Image classification#
Machine learning is often categorized as a subfield of artificial intelligence that “uses statistical techniques to give computers the ability to learn without being explicitly programmed” (Arthur 1959, Wikipedia). Evolved from pattern recognition, and referred originally to the construction of algorithms that can learn from and make predictions on data (Kohavi & Provost 1998).
Categories:
1.) Supervised learning: Modelling the relationship between measured features and some associated label. Often applied afterwards to new, unknown data. Subcategories: classification (discrete labels) and regression (cont. labels)

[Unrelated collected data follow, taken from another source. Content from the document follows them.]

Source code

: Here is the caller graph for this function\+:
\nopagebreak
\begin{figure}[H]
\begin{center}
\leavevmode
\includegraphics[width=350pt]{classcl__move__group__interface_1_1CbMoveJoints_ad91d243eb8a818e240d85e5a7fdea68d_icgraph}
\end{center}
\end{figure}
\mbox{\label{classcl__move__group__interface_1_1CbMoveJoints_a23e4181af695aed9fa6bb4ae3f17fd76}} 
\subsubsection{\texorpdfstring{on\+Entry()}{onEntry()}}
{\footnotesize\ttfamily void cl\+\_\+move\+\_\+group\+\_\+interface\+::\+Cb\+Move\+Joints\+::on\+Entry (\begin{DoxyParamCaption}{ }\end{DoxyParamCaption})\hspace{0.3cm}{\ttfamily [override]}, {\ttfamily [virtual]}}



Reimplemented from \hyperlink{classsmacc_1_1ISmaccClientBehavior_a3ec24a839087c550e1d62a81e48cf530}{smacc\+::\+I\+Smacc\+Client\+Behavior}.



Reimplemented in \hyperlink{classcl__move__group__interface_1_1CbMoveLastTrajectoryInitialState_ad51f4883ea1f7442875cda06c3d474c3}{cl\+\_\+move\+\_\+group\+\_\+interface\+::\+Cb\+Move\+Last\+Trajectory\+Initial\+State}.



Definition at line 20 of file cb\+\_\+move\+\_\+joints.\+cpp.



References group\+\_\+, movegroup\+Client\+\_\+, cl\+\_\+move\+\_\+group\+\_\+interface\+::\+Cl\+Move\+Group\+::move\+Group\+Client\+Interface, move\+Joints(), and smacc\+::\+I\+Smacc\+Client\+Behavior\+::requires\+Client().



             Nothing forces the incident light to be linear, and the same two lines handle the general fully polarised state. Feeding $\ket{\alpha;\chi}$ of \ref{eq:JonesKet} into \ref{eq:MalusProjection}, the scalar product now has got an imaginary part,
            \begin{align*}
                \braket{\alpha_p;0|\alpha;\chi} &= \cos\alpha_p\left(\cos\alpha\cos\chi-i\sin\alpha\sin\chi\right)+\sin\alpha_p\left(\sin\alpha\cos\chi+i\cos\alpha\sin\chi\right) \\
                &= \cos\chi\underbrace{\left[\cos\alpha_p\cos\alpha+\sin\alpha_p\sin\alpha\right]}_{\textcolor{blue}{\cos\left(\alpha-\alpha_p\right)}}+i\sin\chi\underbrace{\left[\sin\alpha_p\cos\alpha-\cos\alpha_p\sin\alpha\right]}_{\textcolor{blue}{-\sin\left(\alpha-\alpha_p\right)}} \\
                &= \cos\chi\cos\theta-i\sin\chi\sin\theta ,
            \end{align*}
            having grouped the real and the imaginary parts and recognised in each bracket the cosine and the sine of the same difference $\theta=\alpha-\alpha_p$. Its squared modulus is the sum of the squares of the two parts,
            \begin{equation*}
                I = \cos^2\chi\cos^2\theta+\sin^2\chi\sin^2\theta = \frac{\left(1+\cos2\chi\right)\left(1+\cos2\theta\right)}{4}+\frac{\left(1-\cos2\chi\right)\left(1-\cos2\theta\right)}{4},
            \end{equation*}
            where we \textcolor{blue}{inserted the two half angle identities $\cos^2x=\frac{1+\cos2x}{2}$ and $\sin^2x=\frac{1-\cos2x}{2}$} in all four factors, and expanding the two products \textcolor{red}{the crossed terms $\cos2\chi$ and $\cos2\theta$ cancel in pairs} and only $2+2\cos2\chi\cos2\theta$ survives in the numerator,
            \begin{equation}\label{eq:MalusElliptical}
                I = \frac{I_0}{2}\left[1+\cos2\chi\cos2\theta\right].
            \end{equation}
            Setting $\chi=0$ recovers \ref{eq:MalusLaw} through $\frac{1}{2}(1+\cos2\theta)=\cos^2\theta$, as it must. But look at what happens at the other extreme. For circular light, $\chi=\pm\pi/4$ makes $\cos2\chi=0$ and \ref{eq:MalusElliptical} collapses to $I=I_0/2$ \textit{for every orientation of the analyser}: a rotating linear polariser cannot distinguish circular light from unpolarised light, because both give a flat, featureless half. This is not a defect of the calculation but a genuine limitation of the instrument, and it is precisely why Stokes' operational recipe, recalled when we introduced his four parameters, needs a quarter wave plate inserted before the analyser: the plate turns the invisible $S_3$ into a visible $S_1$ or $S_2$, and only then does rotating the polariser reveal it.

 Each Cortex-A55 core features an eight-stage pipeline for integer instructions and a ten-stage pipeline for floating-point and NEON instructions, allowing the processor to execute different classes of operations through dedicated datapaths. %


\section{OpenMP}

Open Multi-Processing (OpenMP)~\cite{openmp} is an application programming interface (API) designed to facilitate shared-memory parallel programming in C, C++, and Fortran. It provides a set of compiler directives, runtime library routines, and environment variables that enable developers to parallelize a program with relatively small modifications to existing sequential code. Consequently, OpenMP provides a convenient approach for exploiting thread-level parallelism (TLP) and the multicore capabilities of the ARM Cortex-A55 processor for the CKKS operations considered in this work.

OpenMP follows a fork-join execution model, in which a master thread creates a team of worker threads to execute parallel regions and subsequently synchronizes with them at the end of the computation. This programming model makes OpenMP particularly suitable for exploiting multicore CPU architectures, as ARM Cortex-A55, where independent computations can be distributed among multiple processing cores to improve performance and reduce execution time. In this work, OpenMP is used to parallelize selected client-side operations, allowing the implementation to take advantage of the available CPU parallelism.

2.) Unsupervised learning: Modelling features of a dataset without reference to any label Main applications: clustering (i.e., identification of distinct groups), dimensionality reduction (i.e., search for more distinct representations of data)
The Python Data Science Handbook has an excellent chapter (5) on machine learning with Python [VanderPlas, 2016]. Please carefully read this chapter and/or follow the accompanying notebooks.
In this course, we will use the scikit-learn
library. Python’s scikit-learn
contains a large collection of algorithms for classification, regression, clustering, transformations, feature extraction, model selection, and more. Check out their webpage for more information.
Imports#
%matplotlib inline
import os
import pandas as pd
import numpy as np
from osgeo import gdal
from sklearn.model_selection import train_test_split
from sklearn.preprocessing import StandardScaler # z-transformation
from sklearn.model_selection import GridSearchCV
from sklearn.svm import SVC # Support vector classifier
from sklearn import metrics # Accuracy assessment
import geopy_ml_fun as geopy # Visualize and save map
gdal.UseExceptions()
inpath = "../../data/landsat_stm_berlin"
outpath = "../../outputs/machine_learning"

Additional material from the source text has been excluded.